Thank you for expounding these verses in Romans 6 to dispel the notion that Paul forbids women speaking in the Church in 1 Timothy 2. Clearly in Galatians 3:26-28,there is no more distinction if Christ dwells in a person and is made in a similitude of God thru His Holy Spirit .
so what was Paul talking about then? Why does Paul even address things to men and women separately if there is nothing tied to gender anymore?
Well, A) there there is no contradictions here. though. Phoebe was not acting as a pastor, but rather as the spokesperson of Paul in presenting his letter. 1 Timothy 2 deals specifically with the authority and 1 Timothy 3 blows an even more heavy tone with the definition of a deacon being a “husband of one wife”. Its not possible to be a woman and the “husband” of another woman.
I think the church sometimes gets stuck in a silly notion that to preach is to be male, when it was always meant as a pastoral role in the church, as an example of Christ and the Church.

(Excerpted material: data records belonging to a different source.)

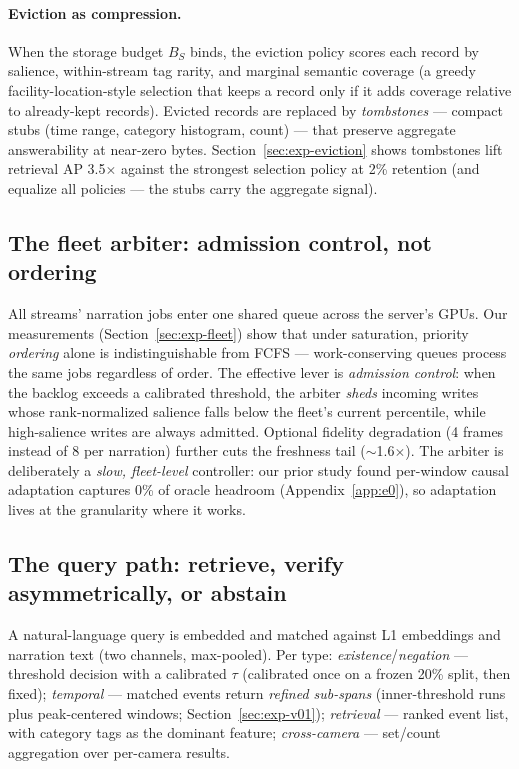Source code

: \paragraph{Eviction as compression.} When the storage budget $B_S$ binds, the eviction policy scores each record by salience, within-stream tag rarity, and marginal semantic coverage (a greedy facility-location-style selection that keeps a record only if it adds coverage relative to already-kept records). Evicted records are replaced by \emph{tombstones} --- compact stubs (time range, category histogram, count) --- that preserve aggregate answerability at near-zero bytes. Section~\ref{sec:exp-eviction} shows tombstones lift retrieval AP 3.5$\times$ against the strongest selection policy at 2\% retention (and equalize all policies --- the stubs carry the aggregate signal).

\subsection{The fleet arbiter: admission control, not ordering}
\label{sec:design-arbiter}

All streams' narration jobs enter one shared queue across the server's GPUs. Our measurements (Section~\ref{sec:exp-fleet}) show that under saturation, priority \emph{ordering} alone is indistinguishable from FCFS --- work-conserving queues process the same jobs regardless of order. The effective lever is \emph{admission control}: when the backlog exceeds a calibrated threshold, the arbiter \emph{sheds} incoming writes whose rank-normalized salience falls below the fleet's current percentile, while high-salience writes are always admitted. Optional fidelity degradation (4 frames instead of 8 per narration) further cuts the freshness tail ($\sim$1.6$\times$). The arbiter is deliberately a \emph{slow, fleet-level} controller: our prior study found per-window causal adaptation captures 0\% of oracle headroom (Appendix~\ref{app:e0}), so adaptation lives at the granularity where it works.

\subsection{The query path: retrieve, verify asymmetrically, or abstain}
\label{sec:design-query}

A natural-language query is embedded and matched against L1 embeddings and narration text (two channels, max-pooled). Per type: \emph{existence}/\emph{negation} --- threshold decision with a calibrated $\tau$ (calibrated once on a frozen 20\% split, then fixed); \emph{temporal} --- matched events return \emph{refined sub-spans} (inner-threshold runs plus peak-centered windows; Section~\ref{sec:exp-v01}); \emph{retrieval} --- ranked event list, with category tags as the dominant feature; \emph{cross-camera} --- set/count aggregation over per-camera results.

That Phoebe can be a spokesperson speaks to everyone’s ability to influence others.
What is great, is that of all the people first in the list, God chose Phoebe to be the first, so I agree that there is no distinction between male and female. Just here on earth, there are roles that each plays. Its not about competition as Paul clearly was not threatened. 🙂
Actually, when Paul discussed the qualifications for a deacon, it was to address the issue of polygamy which was common. He was not saying only men can be in leadership positions. It is vital we handle the Word correctly. But traditions of men run deep.